Recent IT governance discussions have focused on the issue of cybersecurity risk — as they should — but managing data center and physical infrastructure risks can be just as vital to the enterprise. If data center errors cause a downtime event and bring IT operations to a halt, business-critical activities are interrupted and the company's market reputation can be damaged. Unlike cyberattacks, IT infrastructure risk is entirely manageable and usually preventable from within the organization, as long as the right oversight criteria and practices are in place.
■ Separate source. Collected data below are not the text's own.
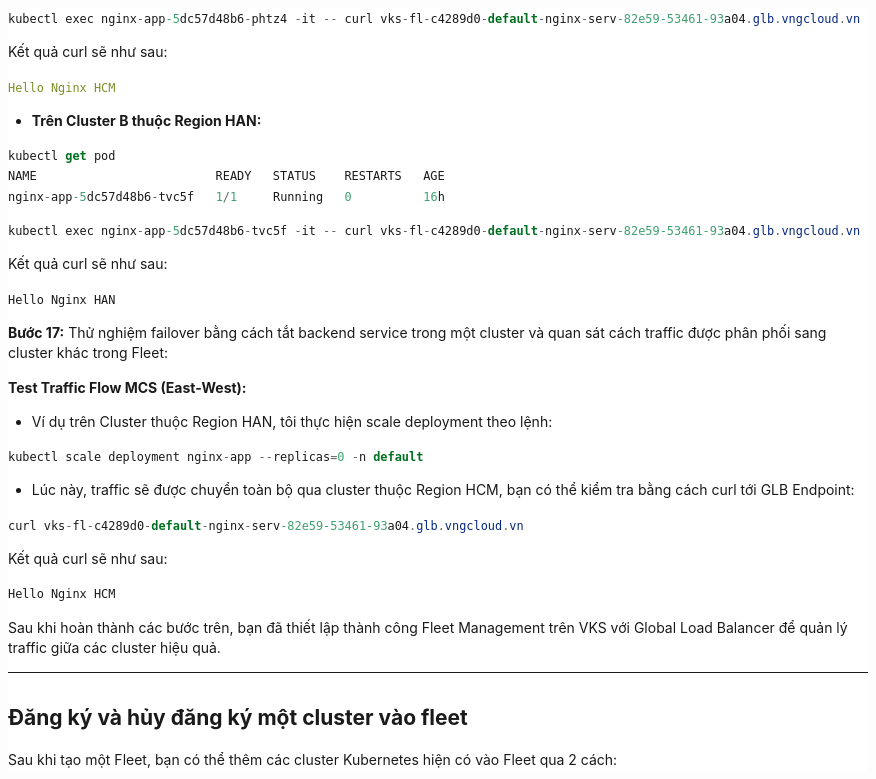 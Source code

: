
 ```actionscript
kubectl exec nginx-app-5dc57d48b6-phtz4 -it -- curl vks-fl-c4289d0-default-nginx-serv-82e59-53461-93a04.glb.vngcloud.vn
```

Kết quả curl sẽ như sau:

```yaml
Hello Nginx HCM
```

* **Trên Cluster B thuộc Region HAN:**

```actionscript
kubectl get pod
NAME                         READY   STATUS    RESTARTS   AGE
nginx-app-5dc57d48b6-tvc5f   1/1     Running   0          16h
```

```actionscript
kubectl exec nginx-app-5dc57d48b6-tvc5f -it -- curl vks-fl-c4289d0-default-nginx-serv-82e59-53461-93a04.glb.vngcloud.vn
```

Kết quả curl sẽ như sau:

```actionscript
Hello Nginx HAN
```

**Bước 17:** Thử nghiệm failover bằng cách tắt backend service trong một cluster và quan sát cách traffic được phân phối sang cluster khác trong Fleet:

**Test Traffic Flow MCS (East-West):**

* Ví dụ trên Cluster thuộc Region HAN, tôi thực hiện scale deployment theo lệnh:&#x20;

```actionscript
kubectl scale deployment nginx-app --replicas=0 -n default
```

* Lúc này, traffic sẽ được chuyển toàn bộ qua cluster thuộc Region HCM, bạn có thể kiểm tra bằng cách curl tới GLB Endpoint:

```actionscript
curl vks-fl-c4289d0-default-nginx-serv-82e59-53461-93a04.glb.vngcloud.vn
```

Kết quả curl sẽ như sau:

```bash
Hello Nginx HCM
```

Sau khi hoàn thành các bước trên, bạn đã thiết lập thành công Fleet Management trên VKS với Global Load Balancer để quản lý traffic giữa các cluster hiệu quả.

***

## Đăng ký và hủy đăng ký một cluster vào fleet

Sau khi tạo một Fleet, bạn có thể thêm các cluster Kubernetes hiện có vào Fleet qua 2 cách:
A company's data center assets can be a source of strategic advantage, or a drain on the enterprise, depending on how they are managed. The aim of IT infrastructure governance is to align data center resources, investment, and management with the business mission. However, this is easier said than done. The complexities of modern enterprise IT infrastructure — data centers, networks, storage, cloud computing, and business continuity/disaster recovery — can be challenging for boards to grapple with, demanding a level of technology expertise that many directors don't have.
Knowing the right questions to ask, having a context for the issues involved, consulting with industry experts, and understanding the strategic implications of a company's data center infrastructure choices lead to effective board decision making. This article discusses some of the factors that boards should be aware of, and how to optimize the strategic value of data center assets. There are seven key aspects to consider:
1. Matching Infrastructure Capabilities to the Business Mission
Any enterprise that relies on 24 x 7 availability of its IT systems and networks needs to ensure data center facilities and equipment are sufficient to protect against a downtime event. In the data center industry's classification system, a facility that is designed, built, and certified to “Tier III” standards can provide that level of availability and resilience, incorporating redundant systems, back-up power sources, and other failsafe measures. Tier III Certification requires “concurrent maintainability,” which means that any piece of critical equipment can be taken offline for maintenance without having to shut down the facility. Redundant systems and the ability to isolate equipment enable live operations to continue uninterrupted.
2. Know the Risks
From a business standpoint, there are clear risks to the enterprise if a data center downtime event occurs: interruption of operating activity and financial transactions, blocked user access, and customer service impact, at a minimum, along with the resulting lost revenue and negative public relations. It can damage the company and the brand, and have liability implications if the service interruption caused any downstream harm to customers.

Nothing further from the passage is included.